All are provided for in the voluminous “Rebuild America Act,” S. 2252, recently introduced by Sen. Tom Harkin (D-Iowa, right).
The minimum wage
Under S. 2252, the federal Fair Labor Standards Act‘s minimum wage would rise in three steps from the current level of $7.25 per hour to $9.80 per hour about two years after passage. After that, the rate would be adjusted annually in tandem with the Consumer Price Index.
Experts typically disagree about the negative effects of minimum-wage increases, but many (if not most) acknowledge that at least some jobs and job opportunities are lost to a minimum-wage hike. Consider this: The rationales for a minimum wage might suggest that the floor should be, say, $20 per hour, but the hiring cutbacks and layoffs this would provoke are an important reason that few would favor it.
And recent experience counsels even more caution. We first wrote in 2010 about the larger lessons to be learned from the damaging impact of minimum-wage hikes affecting American Samoa and the Northern Mariana Islands. Since then, the General Accounting Office has noted the many adverse consequences, and those whose experience with these matters is more than academic continue to seek at least a postponement in further jumps.
Salary amount for white-collar workers
Most workers who otherwise qualify for exemption as executive, administrative, or professional employees (colloquially, the FLSA’s “white collar” exemptions) must be paid on a salary basis at a rate of at least $455 per week. S. 2252 would move this floor to $655, then to $855, and later to $1,045, and would thereafter tie it to the Consumer Price Index.
The U.S. Labor Department developed the salary test decades ago as one way to distinguish those who should be considered exempt from those who should not be. It was never intended to be a minimum wage for exempt people.

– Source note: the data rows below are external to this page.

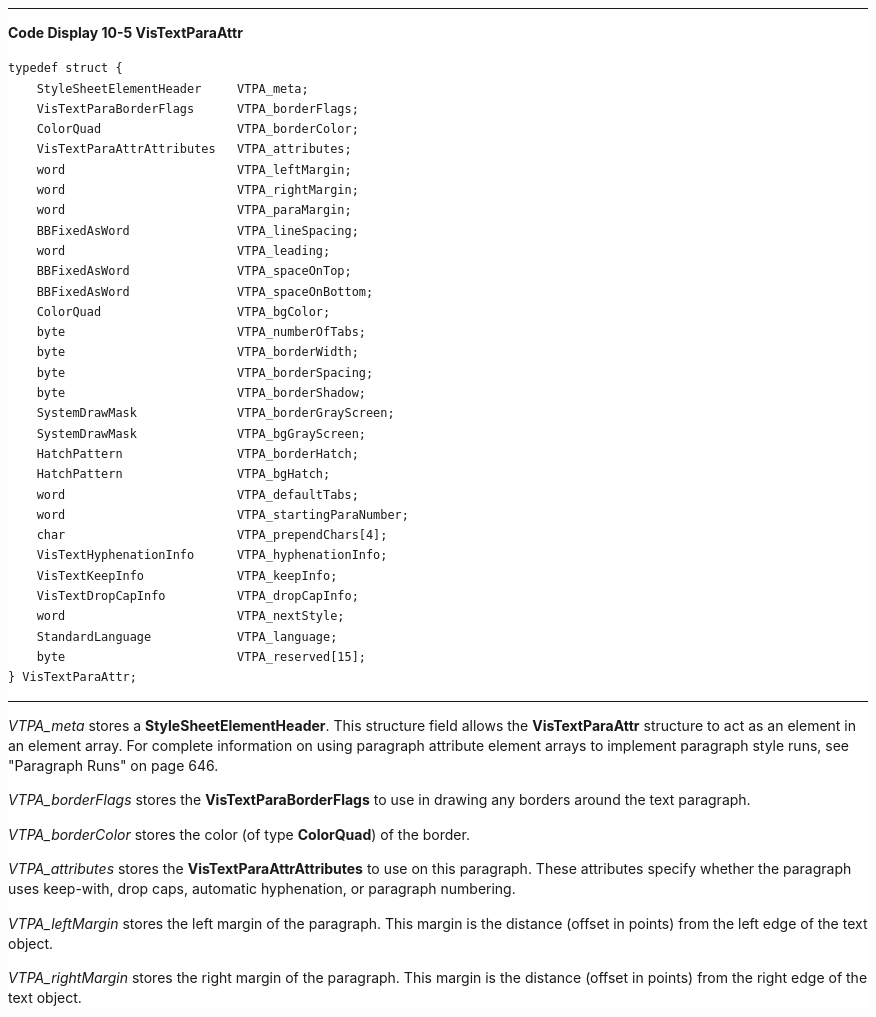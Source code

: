 ----------
**Code Display 10-5 VisTextParaAttr**

    typedef struct {
        StyleSheetElementHeader     VTPA_meta;
        VisTextParaBorderFlags      VTPA_borderFlags;
        ColorQuad                   VTPA_borderColor;
        VisTextParaAttrAttributes   VTPA_attributes;
        word                        VTPA_leftMargin;
        word                        VTPA_rightMargin;
        word                        VTPA_paraMargin;
        BBFixedAsWord               VTPA_lineSpacing;
        word                        VTPA_leading;
        BBFixedAsWord               VTPA_spaceOnTop;
        BBFixedAsWord               VTPA_spaceOnBottom;
        ColorQuad                   VTPA_bgColor;
        byte                        VTPA_numberOfTabs;
        byte                        VTPA_borderWidth;
        byte                        VTPA_borderSpacing;
        byte                        VTPA_borderShadow;
        SystemDrawMask              VTPA_borderGrayScreen;
        SystemDrawMask              VTPA_bgGrayScreen;
        HatchPattern                VTPA_borderHatch;
        HatchPattern                VTPA_bgHatch;
        word                        VTPA_defaultTabs;
        word                        VTPA_startingParaNumber;
        char                        VTPA_prependChars[4];
        VisTextHyphenationInfo      VTPA_hyphenationInfo;
        VisTextKeepInfo             VTPA_keepInfo;
        VisTextDropCapInfo          VTPA_dropCapInfo;
        word                        VTPA_nextStyle;
        StandardLanguage            VTPA_language;
        byte                        VTPA_reserved[15];
    } VisTextParaAttr;

----------
*VTPA_meta* stores a **StyleSheetElementHeader**. This structure field allows 
the **VisTextParaAttr** structure to act as an element in an element array. For 
complete information on using paragraph attribute element arrays to 
implement paragraph style runs, see "Paragraph Runs" on page 646.

*VTPA_borderFlags* stores the **VisTextParaBorderFlags** to use in drawing 
any borders around the text paragraph.

*VTPA_borderColor* stores the color (of type **ColorQuad**) of the border. 

*VTPA_attributes* stores the **VisTextParaAttrAttributes** to use on this 
paragraph. These attributes specify whether the paragraph uses keep-with, 
drop caps, automatic hyphenation, or paragraph numbering.

*VTPA_leftMargin* stores the left margin of the paragraph. This margin is the 
distance (offset in points) from the left edge of the text object.

*VTPA_rightMargin* stores the right margin of the paragraph. This margin is 
the distance (offset in points) from the right edge of the text object.

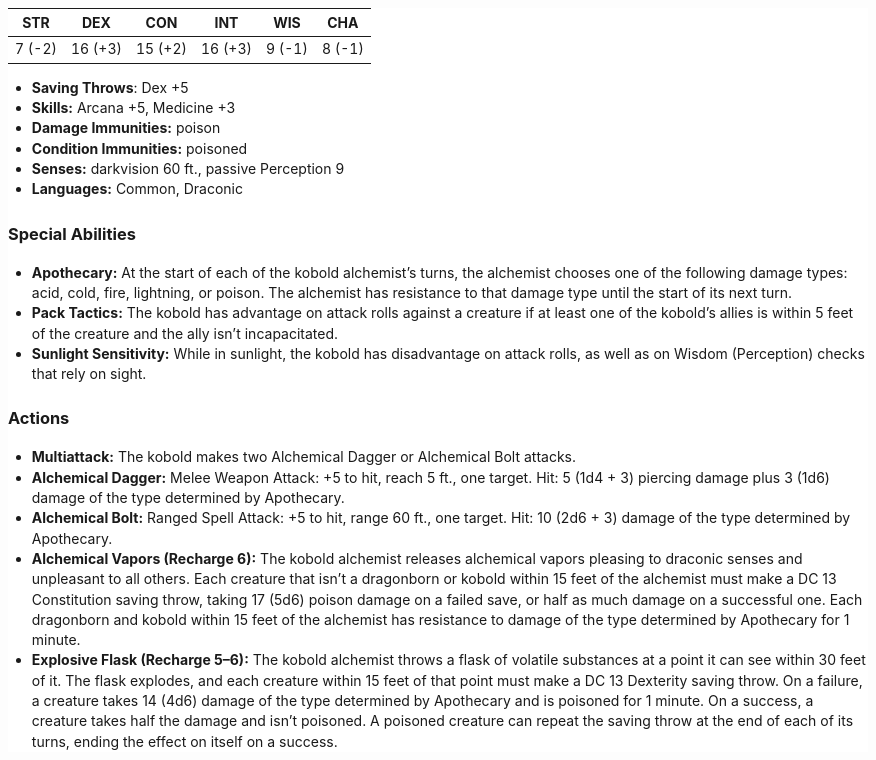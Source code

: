 | STR | DEX | CON | INT | WIS | CHA |
| --- | --- | --- | --- | --- | --- |
| 7 (-2) | 16 (+3) | 15 (+2) | 16 (+3) | 9 (-1) | 8 (-1) |

- **Saving Throws**: Dex +5
- **Skills:** Arcana +5, Medicine +3
- **Damage Immunities:** poison
- **Condition Immunities:** poisoned
- **Senses:** darkvision 60 ft., passive Perception 9
- **Languages:** Common, Draconic

### Special Abilities

- **Apothecary:** At the start of each of the kobold alchemist’s turns, the alchemist chooses one of the following damage types: acid, cold, fire, lightning, or poison. The alchemist has resistance to that damage type until the start of its next turn.
- **Pack Tactics:** The kobold has advantage on attack rolls against a creature if at least one of the kobold’s allies is within 5 feet of the creature and the ally isn’t incapacitated.
- **Sunlight Sensitivity:** While in sunlight, the kobold has disadvantage on attack rolls, as well as on Wisdom (Perception) checks that rely on sight.

### Actions

- **Multiattack:** The kobold makes two Alchemical Dagger or Alchemical Bolt attacks.
- **Alchemical Dagger:** Melee Weapon Attack: +5 to hit, reach 5 ft., one target. Hit: 5 (1d4 + 3) piercing damage plus 3 (1d6) damage of the type determined by Apothecary.
- **Alchemical Bolt:** Ranged Spell Attack: +5 to hit, range 60 ft., one target. Hit: 10 (2d6 + 3) damage of the type determined by Apothecary.
- **Alchemical Vapors (Recharge 6):** The kobold alchemist releases alchemical vapors pleasing to draconic senses and unpleasant to all others. Each creature that isn’t a dragonborn or kobold within 15 feet of the alchemist must make a DC 13 Constitution saving throw, taking 17 (5d6) poison damage on a failed save, or half as much damage on a successful one. Each dragonborn and kobold within 15 feet of the alchemist has resistance to damage of the type determined by Apothecary for 1 minute.
- **Explosive Flask (Recharge 5–6):** The kobold alchemist throws a flask of volatile substances at a point it can see within 30 feet of it. The flask explodes, and each creature within 15 feet of that point must make a DC 13 Dexterity saving throw. On a failure, a creature takes 14 (4d6) damage of the type determined by Apothecary and is poisoned for 1 minute. On a success, a creature takes half the damage and isn’t poisoned. A poisoned creature can repeat the saving throw at the end of each of its turns, ending the effect on itself on a success.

Muddying the test’s purpose as S. 2252 proposes would, among other things, risk introducing the same dangers (or worse) presented by raising the hourly minimum wage.

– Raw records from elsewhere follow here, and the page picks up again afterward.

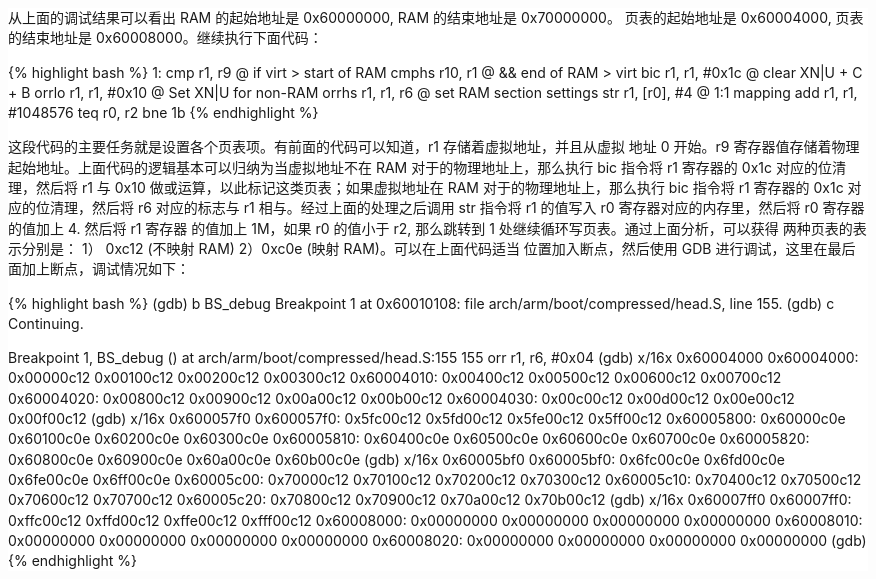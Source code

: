 从上面的调试结果可以看出 RAM 的起始地址是 0x60000000, RAM 的结束地址是 0x70000000。
页表的起始地址是 0x60004000, 页表的结束地址是 0x60008000。继续执行下面代码：

{% highlight bash %}
1:              cmp     r1, r9                  @ if virt > start of RAM
                cmphs   r10, r1                 @   && end of RAM > virt
                bic     r1, r1, #0x1c           @ clear XN|U + C + B
                orrlo   r1, r1, #0x10           @ Set XN|U for non-RAM
                orrhs   r1, r1, r6              @ set RAM section settings
                str     r1, [r0], #4            @ 1:1 mapping
                add     r1, r1, #1048576
                teq     r0, r2
                bne     1b
{% endhighlight %}

这段代码的主要任务就是设置各个页表项。有前面的代码可以知道，r1 存储着虚拟地址，并且从虚拟
地址 0 开始。r9 寄存器值存储着物理起始地址。上面代码的逻辑基本可以归纳为当虚拟地址不在 RAM
对于的物理地址上，那么执行 bic 指令将 r1 寄存器的 0x1c 对应的位清理，然后将 r1 与 0x10
做或运算，以此标记这类页表；如果虚拟地址在 RAM 对于的物理地址上，那么执行 bic 指令将 r1
寄存器的 0x1c 对应的位清理，然后将 r6 对应的标志与 r1 相与。经过上面的处理之后调用 str
指令将 r1 的值写入 r0 寄存器对应的内存里，然后将 r0 寄存器的值加上 4. 然后将 r1 寄存器
的值加上 1M，如果 r0 的值小于 r2, 那么跳转到 1 处继续循环写页表。通过上面分析，可以获得
两种页表的表示分别是： 1） 0xc12 (不映射 RAM) 2）0xc0e (映射 RAM)。可以在上面代码适当
位置加入断点，然后使用 GDB 进行调试，这里在最后面加上断点，调试情况如下：

{% highlight bash %}
(gdb) b BS_debug
Breakpoint 1 at 0x60010108: file arch/arm/boot/compressed/head.S, line 155.
(gdb) c
Continuing.

Breakpoint 1, BS_debug () at arch/arm/boot/compressed/head.S:155
155			orr	r1, r6, #0x04
(gdb) x/16x 0x60004000
0x60004000:	0x00000c12	0x00100c12	0x00200c12	0x00300c12
0x60004010:	0x00400c12	0x00500c12	0x00600c12	0x00700c12
0x60004020:	0x00800c12	0x00900c12	0x00a00c12	0x00b00c12
0x60004030:	0x00c00c12	0x00d00c12	0x00e00c12	0x00f00c12
(gdb) x/16x 0x600057f0
0x600057f0:	0x5fc00c12	0x5fd00c12	0x5fe00c12	0x5ff00c12
0x60005800:	0x60000c0e	0x60100c0e	0x60200c0e	0x60300c0e
0x60005810:	0x60400c0e	0x60500c0e	0x60600c0e	0x60700c0e
0x60005820:	0x60800c0e	0x60900c0e	0x60a00c0e	0x60b00c0e
(gdb) x/16x 0x60005bf0
0x60005bf0:	0x6fc00c0e	0x6fd00c0e	0x6fe00c0e	0x6ff00c0e
0x60005c00:	0x70000c12	0x70100c12	0x70200c12	0x70300c12
0x60005c10:	0x70400c12	0x70500c12	0x70600c12	0x70700c12
0x60005c20:	0x70800c12	0x70900c12	0x70a00c12	0x70b00c12
(gdb) x/16x 0x60007ff0
0x60007ff0:	0xffc00c12	0xffd00c12	0xffe00c12	0xfff00c12
0x60008000:	0x00000000	0x00000000	0x00000000	0x00000000
0x60008010:	0x00000000	0x00000000	0x00000000	0x00000000
0x60008020:	0x00000000	0x00000000	0x00000000	0x00000000
(gdb)
{% endhighlight %}

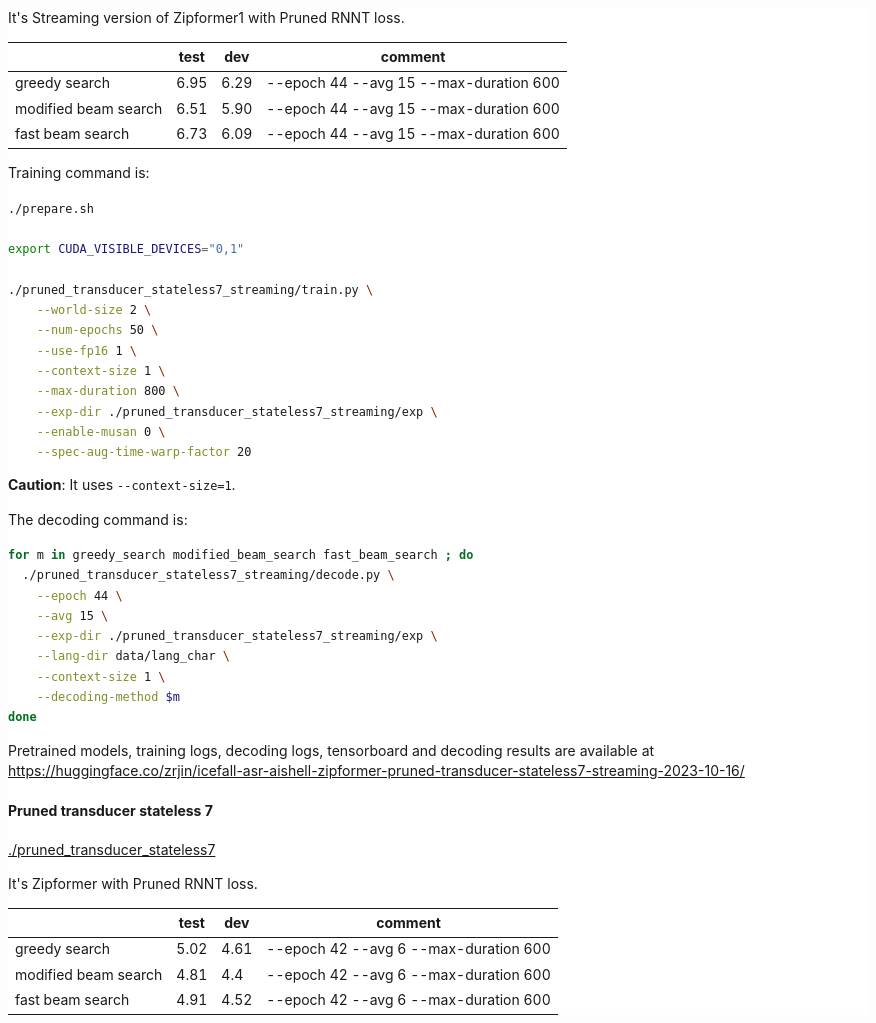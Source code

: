 It's Streaming version of Zipformer1 with Pruned RNNT loss.

|                        | test | dev  | comment                               |
|------------------------|------|------|---------------------------------------|
| greedy search          | 6.95 | 6.29 | --epoch 44 --avg 15 --max-duration 600 |
| modified beam search   | 6.51 | 5.90 | --epoch 44 --avg 15 --max-duration 600 |
| fast beam search       | 6.73 | 6.09 | --epoch 44 --avg 15 --max-duration 600 |

Training command is:

```bash
./prepare.sh

export CUDA_VISIBLE_DEVICES="0,1"

./pruned_transducer_stateless7_streaming/train.py \
    --world-size 2 \
    --num-epochs 50 \
    --use-fp16 1 \
    --context-size 1 \
    --max-duration 800 \
    --exp-dir ./pruned_transducer_stateless7_streaming/exp \
    --enable-musan 0 \
    --spec-aug-time-warp-factor 20
```

**Caution**: It uses `--context-size=1`.

The decoding command is:
```bash
for m in greedy_search modified_beam_search fast_beam_search ; do
  ./pruned_transducer_stateless7_streaming/decode.py \
    --epoch 44 \
    --avg 15 \
    --exp-dir ./pruned_transducer_stateless7_streaming/exp \
    --lang-dir data/lang_char \
    --context-size 1 \
    --decoding-method $m
done
```

Pretrained models, training logs, decoding logs, tensorboard and decoding results
are available at
<https://huggingface.co/zrjin/icefall-asr-aishell-zipformer-pruned-transducer-stateless7-streaming-2023-10-16/>



#### Pruned transducer stateless 7

[./pruned_transducer_stateless7](./pruned_transducer_stateless7)

It's Zipformer with Pruned RNNT loss.

|                        | test | dev  | comment                               |
|------------------------|------|------|---------------------------------------|
| greedy search          | 5.02 | 4.61 | --epoch 42 --avg 6 --max-duration 600 |
| modified beam search   | 4.81 | 4.4 | --epoch 42 --avg 6 --max-duration 600 |
| fast beam search       | 4.91 | 4.52 | --epoch 42 --avg 6 --max-duration 600 |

Cash wage for tipped employees
Today, a tipped employee for whom an employer takes the FLSA “tip credit” must be paid a cash wage of at least $2.13 per hour (the tips themselves must make up the difference to $7.25). S. 2252 would immediately raise this cash minimum to $3.00 per hour and would continue the increases until the level reached 70 percent of the FLSA minimum wage.
A more-focused bill to similar effect was introduced in the House of Representatives last year. As we wrote then, these impulses are driven by flawed or unstated premises, or both. In any case, good intentions are not guaranteed to produce desirable results.

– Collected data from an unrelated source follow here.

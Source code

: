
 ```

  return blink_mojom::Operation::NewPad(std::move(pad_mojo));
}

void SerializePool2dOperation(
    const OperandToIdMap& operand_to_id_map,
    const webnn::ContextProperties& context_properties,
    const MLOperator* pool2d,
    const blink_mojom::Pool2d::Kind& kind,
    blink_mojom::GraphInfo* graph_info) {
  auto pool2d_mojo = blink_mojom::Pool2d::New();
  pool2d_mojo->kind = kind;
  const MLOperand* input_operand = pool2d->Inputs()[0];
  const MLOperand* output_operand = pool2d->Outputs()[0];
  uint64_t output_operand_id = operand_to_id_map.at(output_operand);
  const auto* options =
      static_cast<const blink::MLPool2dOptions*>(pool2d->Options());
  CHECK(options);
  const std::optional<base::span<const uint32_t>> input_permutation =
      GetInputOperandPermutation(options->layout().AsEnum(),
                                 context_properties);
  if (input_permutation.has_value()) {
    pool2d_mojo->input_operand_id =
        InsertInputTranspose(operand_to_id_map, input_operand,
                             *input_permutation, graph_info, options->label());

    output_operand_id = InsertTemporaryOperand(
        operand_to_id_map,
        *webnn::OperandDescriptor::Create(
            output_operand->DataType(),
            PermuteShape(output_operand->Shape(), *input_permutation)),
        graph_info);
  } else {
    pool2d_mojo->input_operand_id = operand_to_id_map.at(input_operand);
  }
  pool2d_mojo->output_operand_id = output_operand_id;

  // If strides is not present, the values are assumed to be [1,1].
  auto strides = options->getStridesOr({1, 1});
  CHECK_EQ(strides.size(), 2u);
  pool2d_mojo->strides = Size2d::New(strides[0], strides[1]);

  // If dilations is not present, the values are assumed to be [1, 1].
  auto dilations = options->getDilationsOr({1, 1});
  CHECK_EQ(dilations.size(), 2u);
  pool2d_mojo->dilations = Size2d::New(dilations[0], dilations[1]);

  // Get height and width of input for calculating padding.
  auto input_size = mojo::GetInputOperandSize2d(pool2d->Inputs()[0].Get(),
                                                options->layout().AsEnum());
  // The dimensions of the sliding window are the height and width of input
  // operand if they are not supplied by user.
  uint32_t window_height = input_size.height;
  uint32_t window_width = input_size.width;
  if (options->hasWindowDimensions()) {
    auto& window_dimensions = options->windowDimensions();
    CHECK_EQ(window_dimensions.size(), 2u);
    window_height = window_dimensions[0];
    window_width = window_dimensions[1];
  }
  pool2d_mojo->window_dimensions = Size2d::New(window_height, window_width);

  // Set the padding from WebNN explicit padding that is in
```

A paid-time-off requirement
S. 2252 would also compel most employers of at least 15 employees to accrue an hour of paid “sick time” for every 30 hours an employee works, up to at least 56 hours each calendar year.
Exempt white-collar workers would be presumed to work 40 hours each work week for these purposes, except for those who worked a “shorter normal work week.” A host of detailed rights, requirements, permitted uses, limitations, procedures, prohibitions, and other complications would attach to this new paid-leave mandate.
Think none of this will be enacted in an election year? Recall that the subject of indexing the FLSA minimum wage has already surfaced in the Republican primary process.